Историк Лев Лурье сравнивает нынешнюю ситуацию с поздним застоем, когда существующий режим казался вечным.
Резкое ухудшение отношений с Западом, зачистка Думы от любой оппозиции, мощный пропагандистский накат телевидения, неожиданные кадровые перестановки и даже аресты напоминают период между поздним Брежневым и ранним Горбачевым. Существующий режим казался вечным. Хотя в знаменитой пророческой брошюре Андрея Амальрика "Просуществует ли Советский Союз до 1984 года?", написанной еще в 1969–м, магическим образом высчитывалось время возможных перемен, даже немногочисленные читатели брошюры в ее выводы не верили.
А с чего было верить в перемены и догадываться, что они не за горой? Мощь советских вооруженных сил, подкрепленная армиями стран Варшавского договора, единодушно признавалась равной западной или даже большей, чем у Запада. Наши базы находились в Сирии, Южном Йемене, на Кубе и во Вьетнаме. Ограниченные контингенты воевали с прозападными силами в Анголе, Мозамбике, Никарагуа, Сальвадоре. Большая часть Афганистана контролировалась советской армией. В волновавшейся Польше введено военное положение. На свободе не осталось ни одного диссидента. Иностранные радиостанции на русском языке глушились тотально.

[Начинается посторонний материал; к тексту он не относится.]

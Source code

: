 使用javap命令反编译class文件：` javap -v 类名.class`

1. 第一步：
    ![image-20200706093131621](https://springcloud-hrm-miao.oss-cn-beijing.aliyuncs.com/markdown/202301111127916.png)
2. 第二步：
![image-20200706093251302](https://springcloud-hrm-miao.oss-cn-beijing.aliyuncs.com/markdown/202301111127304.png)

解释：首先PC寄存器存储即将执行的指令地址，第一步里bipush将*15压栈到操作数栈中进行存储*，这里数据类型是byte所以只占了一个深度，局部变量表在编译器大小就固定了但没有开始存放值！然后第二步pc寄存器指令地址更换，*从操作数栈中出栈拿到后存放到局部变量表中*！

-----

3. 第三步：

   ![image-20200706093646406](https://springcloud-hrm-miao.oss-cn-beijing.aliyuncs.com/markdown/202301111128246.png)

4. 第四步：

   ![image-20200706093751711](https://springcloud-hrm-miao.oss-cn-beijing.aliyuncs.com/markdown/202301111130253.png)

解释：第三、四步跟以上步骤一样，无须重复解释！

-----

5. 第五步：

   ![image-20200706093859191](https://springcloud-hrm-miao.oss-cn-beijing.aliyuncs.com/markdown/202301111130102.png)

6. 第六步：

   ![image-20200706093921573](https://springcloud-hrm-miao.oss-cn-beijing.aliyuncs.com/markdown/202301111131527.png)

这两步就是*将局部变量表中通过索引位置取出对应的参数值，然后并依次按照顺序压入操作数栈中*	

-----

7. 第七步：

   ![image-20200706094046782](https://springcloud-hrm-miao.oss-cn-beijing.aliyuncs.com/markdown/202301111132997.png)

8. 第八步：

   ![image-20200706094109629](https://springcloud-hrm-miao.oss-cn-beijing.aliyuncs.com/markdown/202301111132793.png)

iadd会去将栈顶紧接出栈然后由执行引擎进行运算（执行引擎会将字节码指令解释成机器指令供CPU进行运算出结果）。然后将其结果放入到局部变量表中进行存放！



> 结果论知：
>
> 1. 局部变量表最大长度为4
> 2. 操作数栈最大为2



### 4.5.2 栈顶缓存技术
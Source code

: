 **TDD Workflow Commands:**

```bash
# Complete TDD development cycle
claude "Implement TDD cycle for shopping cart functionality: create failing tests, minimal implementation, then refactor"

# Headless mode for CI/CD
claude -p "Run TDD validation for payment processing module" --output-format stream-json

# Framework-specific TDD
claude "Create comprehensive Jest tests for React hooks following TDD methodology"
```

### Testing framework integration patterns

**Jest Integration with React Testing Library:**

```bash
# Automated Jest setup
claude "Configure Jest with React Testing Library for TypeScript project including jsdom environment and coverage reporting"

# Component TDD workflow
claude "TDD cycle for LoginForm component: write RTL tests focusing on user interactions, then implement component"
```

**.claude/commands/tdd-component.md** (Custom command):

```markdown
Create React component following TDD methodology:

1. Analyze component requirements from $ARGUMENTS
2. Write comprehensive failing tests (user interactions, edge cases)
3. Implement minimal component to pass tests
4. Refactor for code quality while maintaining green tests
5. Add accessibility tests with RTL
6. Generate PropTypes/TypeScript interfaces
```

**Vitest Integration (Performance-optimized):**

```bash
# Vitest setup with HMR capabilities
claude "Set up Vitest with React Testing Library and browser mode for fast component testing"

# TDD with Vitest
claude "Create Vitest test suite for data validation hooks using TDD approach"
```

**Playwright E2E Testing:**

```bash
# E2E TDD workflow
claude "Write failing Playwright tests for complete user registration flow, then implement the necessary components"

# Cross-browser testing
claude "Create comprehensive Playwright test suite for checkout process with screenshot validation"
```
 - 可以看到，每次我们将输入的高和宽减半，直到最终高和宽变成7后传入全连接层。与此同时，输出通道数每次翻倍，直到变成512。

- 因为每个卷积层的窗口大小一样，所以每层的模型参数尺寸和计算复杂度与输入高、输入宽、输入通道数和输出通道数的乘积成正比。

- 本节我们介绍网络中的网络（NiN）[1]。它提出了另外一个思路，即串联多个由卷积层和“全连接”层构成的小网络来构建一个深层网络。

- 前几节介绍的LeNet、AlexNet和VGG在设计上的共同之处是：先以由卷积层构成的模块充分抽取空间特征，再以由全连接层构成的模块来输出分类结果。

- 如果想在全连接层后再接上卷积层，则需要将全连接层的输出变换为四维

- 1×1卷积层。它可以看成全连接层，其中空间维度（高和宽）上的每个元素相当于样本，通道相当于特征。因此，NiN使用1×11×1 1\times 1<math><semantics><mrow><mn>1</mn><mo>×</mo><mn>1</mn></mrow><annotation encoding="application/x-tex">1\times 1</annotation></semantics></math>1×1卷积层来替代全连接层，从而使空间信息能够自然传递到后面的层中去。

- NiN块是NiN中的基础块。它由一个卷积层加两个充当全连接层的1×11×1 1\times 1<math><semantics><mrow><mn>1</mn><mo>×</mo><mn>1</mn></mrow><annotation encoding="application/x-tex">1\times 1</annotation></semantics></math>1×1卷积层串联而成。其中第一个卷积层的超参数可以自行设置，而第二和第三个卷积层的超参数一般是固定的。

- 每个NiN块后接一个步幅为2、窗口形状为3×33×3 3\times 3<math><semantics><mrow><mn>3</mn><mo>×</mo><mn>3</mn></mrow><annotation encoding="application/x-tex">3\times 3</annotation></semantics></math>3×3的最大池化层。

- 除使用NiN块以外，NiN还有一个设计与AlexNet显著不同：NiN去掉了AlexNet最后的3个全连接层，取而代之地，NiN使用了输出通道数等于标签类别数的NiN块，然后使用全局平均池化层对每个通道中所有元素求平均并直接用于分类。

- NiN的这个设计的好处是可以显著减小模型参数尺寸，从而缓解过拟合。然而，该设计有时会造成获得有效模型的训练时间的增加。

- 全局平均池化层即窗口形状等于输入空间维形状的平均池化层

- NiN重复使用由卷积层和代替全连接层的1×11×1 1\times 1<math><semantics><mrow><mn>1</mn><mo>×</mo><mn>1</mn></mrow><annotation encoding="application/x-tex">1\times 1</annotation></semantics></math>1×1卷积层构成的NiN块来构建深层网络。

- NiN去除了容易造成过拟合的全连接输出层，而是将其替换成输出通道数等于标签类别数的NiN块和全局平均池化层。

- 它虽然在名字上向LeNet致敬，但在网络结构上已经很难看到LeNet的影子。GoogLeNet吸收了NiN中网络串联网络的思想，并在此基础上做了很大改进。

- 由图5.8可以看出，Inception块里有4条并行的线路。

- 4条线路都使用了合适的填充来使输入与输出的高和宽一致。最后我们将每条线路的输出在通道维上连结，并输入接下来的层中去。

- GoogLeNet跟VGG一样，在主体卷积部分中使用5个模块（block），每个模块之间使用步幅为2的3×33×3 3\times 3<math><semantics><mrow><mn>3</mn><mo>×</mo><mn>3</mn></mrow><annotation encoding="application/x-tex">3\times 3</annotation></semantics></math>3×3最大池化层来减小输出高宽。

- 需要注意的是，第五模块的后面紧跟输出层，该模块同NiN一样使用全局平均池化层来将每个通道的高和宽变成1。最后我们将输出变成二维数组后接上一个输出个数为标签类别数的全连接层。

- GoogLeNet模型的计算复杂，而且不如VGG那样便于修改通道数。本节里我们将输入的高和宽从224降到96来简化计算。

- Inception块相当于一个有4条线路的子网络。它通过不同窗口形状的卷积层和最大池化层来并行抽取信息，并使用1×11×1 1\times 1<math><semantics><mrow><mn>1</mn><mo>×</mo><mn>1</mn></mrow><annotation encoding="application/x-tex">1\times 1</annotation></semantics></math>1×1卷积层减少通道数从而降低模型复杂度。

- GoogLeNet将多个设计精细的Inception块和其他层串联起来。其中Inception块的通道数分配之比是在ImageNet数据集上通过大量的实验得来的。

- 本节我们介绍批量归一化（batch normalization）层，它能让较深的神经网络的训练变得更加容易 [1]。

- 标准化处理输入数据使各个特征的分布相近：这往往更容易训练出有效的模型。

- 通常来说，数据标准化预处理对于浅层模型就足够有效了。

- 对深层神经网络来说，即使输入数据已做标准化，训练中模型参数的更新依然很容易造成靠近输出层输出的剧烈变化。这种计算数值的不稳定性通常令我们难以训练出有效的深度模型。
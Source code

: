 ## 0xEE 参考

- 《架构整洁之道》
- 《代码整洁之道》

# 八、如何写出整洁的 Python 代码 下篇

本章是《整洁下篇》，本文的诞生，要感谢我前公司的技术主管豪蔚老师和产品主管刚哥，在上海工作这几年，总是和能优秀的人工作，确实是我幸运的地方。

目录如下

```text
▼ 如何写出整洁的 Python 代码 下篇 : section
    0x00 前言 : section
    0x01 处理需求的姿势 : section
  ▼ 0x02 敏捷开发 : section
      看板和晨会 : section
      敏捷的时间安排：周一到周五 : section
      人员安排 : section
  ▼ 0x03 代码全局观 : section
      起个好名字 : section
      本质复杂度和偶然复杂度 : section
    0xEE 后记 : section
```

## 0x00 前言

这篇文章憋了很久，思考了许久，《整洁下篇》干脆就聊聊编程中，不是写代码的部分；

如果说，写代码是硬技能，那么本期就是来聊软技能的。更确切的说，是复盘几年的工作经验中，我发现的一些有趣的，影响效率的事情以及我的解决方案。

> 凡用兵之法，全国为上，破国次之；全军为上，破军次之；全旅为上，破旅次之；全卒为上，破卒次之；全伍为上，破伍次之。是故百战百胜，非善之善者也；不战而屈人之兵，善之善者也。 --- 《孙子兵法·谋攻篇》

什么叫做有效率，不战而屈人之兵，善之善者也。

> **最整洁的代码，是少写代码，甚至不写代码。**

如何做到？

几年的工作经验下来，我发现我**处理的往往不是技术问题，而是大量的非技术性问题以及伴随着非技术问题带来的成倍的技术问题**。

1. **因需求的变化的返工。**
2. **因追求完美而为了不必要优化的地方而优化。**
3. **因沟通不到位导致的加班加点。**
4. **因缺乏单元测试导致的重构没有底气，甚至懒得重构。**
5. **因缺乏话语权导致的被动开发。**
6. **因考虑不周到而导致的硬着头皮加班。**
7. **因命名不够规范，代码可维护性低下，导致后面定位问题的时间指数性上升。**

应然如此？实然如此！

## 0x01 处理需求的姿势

КГБ постепенно переходил от программы "профилактики", господствовавшей в 1970–е годы, к ковровым бомбардировкам — в Ленинграде арестовывали уже не правозащитников, не подпольных заговорщиков, а тех, кто просто слишком вольничал, — филологов Константина Азадовского и Михаила Мейлаха, историка Льва Клейна, режиссера Зиновия Корогодского, психиатра Андрея Васильева.
Никакого народного возмущения ждать было неоткуда. Начальство не любили, как на Руси ведется, злословили за спиной, обманывали как могли, но в общем, особенно во внешней политике, поддерживали: "Наша матушка Россия всему свету голова".
И хотя ассортимент магазинов постепенно уменьшался, города утопали в грязи и вытрезвители были переполнены, ощущения необходимости радикальных перемен не возникало. 40 лет без войны, большинство уже живет в сравнительно недавно обретенных отдельных квартирах, у многих цветные телевизоры, "стенки" из ГДР, кассетник (а то и музыкальный центр), томик Пикуля, вазочка чешского хрусталя, профсоюзные путевки в дома отдыха или поездки дикарями на Черное море. А ведь люди помнили колхозную юность, послевоенную разруху, жизнь в общежитиях и страшных коммуналках.
Как было понять, что перемены близко, и как было предсказать их характер? Сколько человек могли предвидеть падение социализма (даже как идеи) и развал СССР? Сейчас уже ясно, что большинство тогдашних профессиональных и доморощенных кремленологов не туда смотрели.
СССР — страна подо льдом: на поверхности трибуна Мавзолея, досрочное перевыполнение всех планов, победы в парном фигурном катании. Эта показная — надледная жизнь была чистой декорацией, но на нее–то и обращали внимание.
А будущая Россия покупала и продавала на "Галере", училась на татами обирать нелегальных торговцев и фарцовщиков, торговала водкой ночью, спекулировала театральными билетами, смотрела Ван Дамма по видаку, зарабатывала обивкой входных дверей, репетиторством, лечением на дому, брала и давала взятки, обзаводилась блатом. Хорошо ли, плохо ли — училась жить без государства. Это касалось, конечно, меньшинства, впрочем, довольно многочисленного. Именно это меньшинство сумело удержать страну от распада в 1990–е, превратив прежде нелегальные промыслы в реальный бизнес. Я не помню, чтобы на эту реальную секуляризацию, переход на самообеспечение — экономическое, эстетическое и мировоззренческое — тогда обращали внимание.
Недавно прошел съезд оппозиционеров в Вильнюсе. Там много говорили и спорили о будущем России. Нужна ли люстрация? Как ее проводить? Отдавать ли Крым? Какая форма правления нужна — президентская или парламентская? Скоро ли силовики столкнутся в открытом бою с теряющими собственность на Западе представителями олигархического капитала? Все эти вопросы имеют чисто академическое значение, как говорят бюрократы, — это "хотелки".
Вспоминаются пророческие слова Юрия Андропова, сказанные в 1983 году: "Мы не знаем страны, в которой живем". И правда, члены Политбюро, обладая сотнями тысяч партийных, комсомольских и чекистских информаторов, и подумать не могли, что через несколько лет советской власти придет конец.
Все мы опять смотрим не под лед, а на то, что происходит на поверхности. Какие механизмы вырабатываются в народной толще, что рвется наружу и не находит выхода? Какое значение для будущего России имеет возникший на глазах сетевой и реальный солидаризм? Вот вопрос и для социологов, и для журналистов.